YOUR ASSIGNMENT:
Copy out, from the data, each line containing the string "calendar".

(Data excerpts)
········
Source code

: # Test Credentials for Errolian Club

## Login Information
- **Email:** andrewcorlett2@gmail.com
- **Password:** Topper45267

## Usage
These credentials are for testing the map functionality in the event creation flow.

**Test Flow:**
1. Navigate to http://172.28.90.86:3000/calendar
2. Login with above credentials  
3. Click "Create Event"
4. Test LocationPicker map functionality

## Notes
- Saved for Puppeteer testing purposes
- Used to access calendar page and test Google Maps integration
········
RESULT OF THE TASK:
1. Navigate to http://172.28.90.86:3000/calendar
- Used to access calendar page and test Google Maps integration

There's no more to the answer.